Add time-series support
Right now, MOSES has no support at all for time series.
This is important for inferring differential equations (from finite differences) which is central for learning motion and movement, which is in-turn central for robot movement and sports (the ball is coming at you; you see it in your video feed. Where does your robot gripper need to be to catch it? When should the gripper close? The ball is arcing due to gravity, and maybe its a nerf ball and slowing due to air drag, so you need two neighboring time-series points to discover the 2nd-order difference equation.)
So for example, from a video feed, you have ball position x,y at times t1, t2, t3 ...
Right now, moses takes as input a collection of rows; these rows could be in any order; they are unrelated to each other. Sure you could give it rows:
t1, x1, y1 t2, x2, y2 t3, x3, y3
and maybe it could infer something, but this is a much harder problem, because it is an integral problem, rather than a differential problem. You want to be able to look at differences between neighboring rows, and right now MOSES cannot do that. Difference equations are much easier to spot than integral equations.

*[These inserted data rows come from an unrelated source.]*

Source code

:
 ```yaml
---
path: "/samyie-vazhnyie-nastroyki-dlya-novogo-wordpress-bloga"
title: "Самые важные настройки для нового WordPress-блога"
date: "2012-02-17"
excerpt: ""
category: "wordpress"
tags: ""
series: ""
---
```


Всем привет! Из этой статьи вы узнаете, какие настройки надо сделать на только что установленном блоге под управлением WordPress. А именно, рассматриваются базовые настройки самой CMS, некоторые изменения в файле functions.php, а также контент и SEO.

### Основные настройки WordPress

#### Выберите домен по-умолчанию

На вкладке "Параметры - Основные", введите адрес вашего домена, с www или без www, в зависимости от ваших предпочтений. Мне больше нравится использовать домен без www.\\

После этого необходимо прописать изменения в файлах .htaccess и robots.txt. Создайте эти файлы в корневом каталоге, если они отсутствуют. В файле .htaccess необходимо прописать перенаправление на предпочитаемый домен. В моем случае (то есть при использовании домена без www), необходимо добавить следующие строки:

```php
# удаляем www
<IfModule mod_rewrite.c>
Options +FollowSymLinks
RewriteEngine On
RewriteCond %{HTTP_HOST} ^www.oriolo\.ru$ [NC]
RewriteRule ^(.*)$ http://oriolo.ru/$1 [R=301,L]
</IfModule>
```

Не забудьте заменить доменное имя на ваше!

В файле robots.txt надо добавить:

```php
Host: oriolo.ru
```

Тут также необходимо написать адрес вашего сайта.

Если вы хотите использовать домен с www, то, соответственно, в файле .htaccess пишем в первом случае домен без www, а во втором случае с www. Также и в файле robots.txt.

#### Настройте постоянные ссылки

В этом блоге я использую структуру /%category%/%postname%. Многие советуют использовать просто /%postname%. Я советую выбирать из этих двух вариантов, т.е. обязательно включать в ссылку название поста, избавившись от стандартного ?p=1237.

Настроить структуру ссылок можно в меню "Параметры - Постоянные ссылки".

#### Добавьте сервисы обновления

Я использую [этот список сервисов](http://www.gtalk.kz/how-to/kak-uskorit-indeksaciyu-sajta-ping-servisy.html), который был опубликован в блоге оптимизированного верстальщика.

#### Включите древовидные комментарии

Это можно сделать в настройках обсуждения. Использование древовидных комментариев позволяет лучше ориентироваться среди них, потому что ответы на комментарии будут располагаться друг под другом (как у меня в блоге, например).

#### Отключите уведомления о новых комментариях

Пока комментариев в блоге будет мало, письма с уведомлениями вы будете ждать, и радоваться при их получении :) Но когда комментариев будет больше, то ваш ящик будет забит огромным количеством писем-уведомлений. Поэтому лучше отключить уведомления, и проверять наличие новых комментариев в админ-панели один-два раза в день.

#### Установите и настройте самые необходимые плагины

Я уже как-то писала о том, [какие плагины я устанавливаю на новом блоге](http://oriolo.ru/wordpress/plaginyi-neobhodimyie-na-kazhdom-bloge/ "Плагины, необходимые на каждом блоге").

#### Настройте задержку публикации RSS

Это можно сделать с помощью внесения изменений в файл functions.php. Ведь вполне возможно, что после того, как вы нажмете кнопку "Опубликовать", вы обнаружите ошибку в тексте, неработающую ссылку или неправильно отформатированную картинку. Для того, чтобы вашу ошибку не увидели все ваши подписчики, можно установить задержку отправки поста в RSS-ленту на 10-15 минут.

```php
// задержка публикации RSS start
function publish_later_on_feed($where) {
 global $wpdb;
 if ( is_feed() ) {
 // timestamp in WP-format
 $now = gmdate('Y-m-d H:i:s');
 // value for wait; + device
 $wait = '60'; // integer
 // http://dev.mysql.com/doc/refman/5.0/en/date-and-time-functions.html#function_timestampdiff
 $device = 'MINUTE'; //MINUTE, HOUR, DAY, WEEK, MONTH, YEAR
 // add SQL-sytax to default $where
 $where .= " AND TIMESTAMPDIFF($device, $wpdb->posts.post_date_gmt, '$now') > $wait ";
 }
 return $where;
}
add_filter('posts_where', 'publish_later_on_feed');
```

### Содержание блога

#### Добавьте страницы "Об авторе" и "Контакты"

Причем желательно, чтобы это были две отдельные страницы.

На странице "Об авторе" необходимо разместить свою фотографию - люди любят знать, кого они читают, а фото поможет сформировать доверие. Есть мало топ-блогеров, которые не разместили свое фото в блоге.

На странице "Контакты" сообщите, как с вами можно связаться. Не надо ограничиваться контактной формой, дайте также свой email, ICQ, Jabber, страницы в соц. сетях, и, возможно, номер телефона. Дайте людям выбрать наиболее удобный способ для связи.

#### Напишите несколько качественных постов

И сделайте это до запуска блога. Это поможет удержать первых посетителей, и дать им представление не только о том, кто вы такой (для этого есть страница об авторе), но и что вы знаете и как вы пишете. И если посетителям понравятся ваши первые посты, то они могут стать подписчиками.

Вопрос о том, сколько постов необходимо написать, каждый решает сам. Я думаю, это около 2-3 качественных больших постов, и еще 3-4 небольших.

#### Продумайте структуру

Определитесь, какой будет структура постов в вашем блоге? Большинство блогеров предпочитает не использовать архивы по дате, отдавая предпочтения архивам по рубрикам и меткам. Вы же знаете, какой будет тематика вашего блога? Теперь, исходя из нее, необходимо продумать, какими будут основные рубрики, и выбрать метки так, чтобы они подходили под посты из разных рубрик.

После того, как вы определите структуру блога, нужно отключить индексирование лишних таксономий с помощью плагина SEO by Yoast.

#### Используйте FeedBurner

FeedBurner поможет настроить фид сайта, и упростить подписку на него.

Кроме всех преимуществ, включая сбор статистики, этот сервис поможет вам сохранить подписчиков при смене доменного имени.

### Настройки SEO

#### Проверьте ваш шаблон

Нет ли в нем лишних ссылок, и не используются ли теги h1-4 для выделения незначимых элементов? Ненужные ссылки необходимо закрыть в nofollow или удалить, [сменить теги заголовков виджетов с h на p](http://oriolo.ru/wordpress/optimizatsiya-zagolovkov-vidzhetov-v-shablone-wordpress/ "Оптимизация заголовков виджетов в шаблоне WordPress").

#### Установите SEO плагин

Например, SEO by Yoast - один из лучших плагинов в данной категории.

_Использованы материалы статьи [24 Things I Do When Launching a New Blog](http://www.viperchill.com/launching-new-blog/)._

You could hack around this in various ugly ways e.g. putting two or three rows into one, but these are .. hacks. e.g
t1 x1 y1 x2 y2 t2 x2 y3 x3 y3 t3 x3 y3 x4 y4
Create an analogue of OpenBiomind using MOSES
- Language: C++ and R
- Code: http://code.google.com/p/openbiomind
- List: http://groups.google.com/group/openbiomind
- License: GPLv2
OpenBiomind is a Java toolkit contains code for applying genetic programming to analyze gene expression microarray data and SNP data. This approach has been successfully used to learn diagnostic rules for cancer, Alzheimer's, Parkinson's and other diseases, as reflected in several publications.
MOSES is a more powerful tool for microarray and SNP data analysis, than the GP system used in OpenBiomind. Also, the Java code for OpenBiomind is not as flexible and extensible as it should be.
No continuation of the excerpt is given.